* **Entries taken from a collection**
===
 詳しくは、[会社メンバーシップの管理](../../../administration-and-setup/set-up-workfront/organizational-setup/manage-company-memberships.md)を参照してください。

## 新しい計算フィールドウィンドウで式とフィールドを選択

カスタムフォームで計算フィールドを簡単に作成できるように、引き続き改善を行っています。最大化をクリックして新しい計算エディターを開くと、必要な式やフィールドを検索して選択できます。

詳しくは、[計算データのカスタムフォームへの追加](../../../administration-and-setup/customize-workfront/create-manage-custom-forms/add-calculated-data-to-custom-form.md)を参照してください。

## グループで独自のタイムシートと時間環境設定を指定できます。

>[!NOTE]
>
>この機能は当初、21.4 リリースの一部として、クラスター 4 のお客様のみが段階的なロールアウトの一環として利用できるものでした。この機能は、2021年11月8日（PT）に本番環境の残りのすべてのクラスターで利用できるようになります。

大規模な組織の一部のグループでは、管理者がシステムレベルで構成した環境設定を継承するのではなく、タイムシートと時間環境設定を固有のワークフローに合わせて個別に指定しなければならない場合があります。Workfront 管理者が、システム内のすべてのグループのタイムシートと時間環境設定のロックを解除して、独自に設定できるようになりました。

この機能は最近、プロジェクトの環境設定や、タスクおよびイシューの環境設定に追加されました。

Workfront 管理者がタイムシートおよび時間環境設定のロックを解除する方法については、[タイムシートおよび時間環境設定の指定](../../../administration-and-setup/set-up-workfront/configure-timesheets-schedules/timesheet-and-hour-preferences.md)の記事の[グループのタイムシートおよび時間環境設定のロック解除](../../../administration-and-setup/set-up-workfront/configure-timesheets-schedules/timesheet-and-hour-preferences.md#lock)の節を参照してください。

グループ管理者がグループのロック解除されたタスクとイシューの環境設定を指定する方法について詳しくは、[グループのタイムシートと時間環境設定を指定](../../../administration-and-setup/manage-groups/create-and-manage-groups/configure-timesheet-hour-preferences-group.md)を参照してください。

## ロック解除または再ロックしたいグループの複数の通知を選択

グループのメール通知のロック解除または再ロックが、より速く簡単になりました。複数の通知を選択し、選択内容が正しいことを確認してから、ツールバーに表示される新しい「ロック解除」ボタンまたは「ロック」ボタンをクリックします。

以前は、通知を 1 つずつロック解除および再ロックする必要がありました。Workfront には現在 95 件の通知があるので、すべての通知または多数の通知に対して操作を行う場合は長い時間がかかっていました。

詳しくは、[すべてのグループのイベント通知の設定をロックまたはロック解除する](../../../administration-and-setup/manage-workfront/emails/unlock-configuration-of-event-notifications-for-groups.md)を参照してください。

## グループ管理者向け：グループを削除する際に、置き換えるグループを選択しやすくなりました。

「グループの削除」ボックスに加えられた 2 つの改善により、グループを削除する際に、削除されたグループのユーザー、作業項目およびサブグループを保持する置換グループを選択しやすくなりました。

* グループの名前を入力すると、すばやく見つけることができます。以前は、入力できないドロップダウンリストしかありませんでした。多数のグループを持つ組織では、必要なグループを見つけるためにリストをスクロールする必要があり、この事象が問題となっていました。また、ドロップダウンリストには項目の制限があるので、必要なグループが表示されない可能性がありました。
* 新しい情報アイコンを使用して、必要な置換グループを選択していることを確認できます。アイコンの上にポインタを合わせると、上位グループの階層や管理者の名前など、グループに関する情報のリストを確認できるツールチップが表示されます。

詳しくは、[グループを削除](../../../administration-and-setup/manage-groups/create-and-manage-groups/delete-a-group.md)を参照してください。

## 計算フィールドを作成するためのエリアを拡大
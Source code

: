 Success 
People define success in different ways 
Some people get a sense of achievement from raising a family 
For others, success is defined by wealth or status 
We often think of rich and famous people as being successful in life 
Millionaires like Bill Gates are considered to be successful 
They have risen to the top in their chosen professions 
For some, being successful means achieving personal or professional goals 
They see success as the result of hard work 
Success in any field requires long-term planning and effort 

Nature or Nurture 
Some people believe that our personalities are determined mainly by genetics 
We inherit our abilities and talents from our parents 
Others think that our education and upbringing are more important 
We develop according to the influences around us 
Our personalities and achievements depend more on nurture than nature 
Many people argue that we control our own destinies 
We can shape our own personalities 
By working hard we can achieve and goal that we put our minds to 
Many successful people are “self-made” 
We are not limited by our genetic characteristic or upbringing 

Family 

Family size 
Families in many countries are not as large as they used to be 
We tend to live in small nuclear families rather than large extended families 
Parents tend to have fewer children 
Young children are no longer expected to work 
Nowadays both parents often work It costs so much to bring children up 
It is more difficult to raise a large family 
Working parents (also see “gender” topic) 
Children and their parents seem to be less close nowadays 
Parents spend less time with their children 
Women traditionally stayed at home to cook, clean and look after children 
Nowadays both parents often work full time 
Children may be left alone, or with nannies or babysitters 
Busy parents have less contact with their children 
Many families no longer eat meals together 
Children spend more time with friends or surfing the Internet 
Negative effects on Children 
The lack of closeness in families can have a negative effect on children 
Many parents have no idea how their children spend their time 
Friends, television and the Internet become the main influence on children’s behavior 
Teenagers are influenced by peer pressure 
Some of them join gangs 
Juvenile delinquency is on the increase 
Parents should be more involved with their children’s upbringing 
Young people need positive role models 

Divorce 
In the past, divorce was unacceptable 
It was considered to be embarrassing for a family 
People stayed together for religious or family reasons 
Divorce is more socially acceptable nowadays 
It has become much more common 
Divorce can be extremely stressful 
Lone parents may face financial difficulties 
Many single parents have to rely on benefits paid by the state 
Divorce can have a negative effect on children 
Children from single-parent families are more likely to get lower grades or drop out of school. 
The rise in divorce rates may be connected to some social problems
===
* **Exercise brief**
Work out how many lines of the entries contain the word "timesheet", and answer with that number alone.

* **Output for this exercise**
2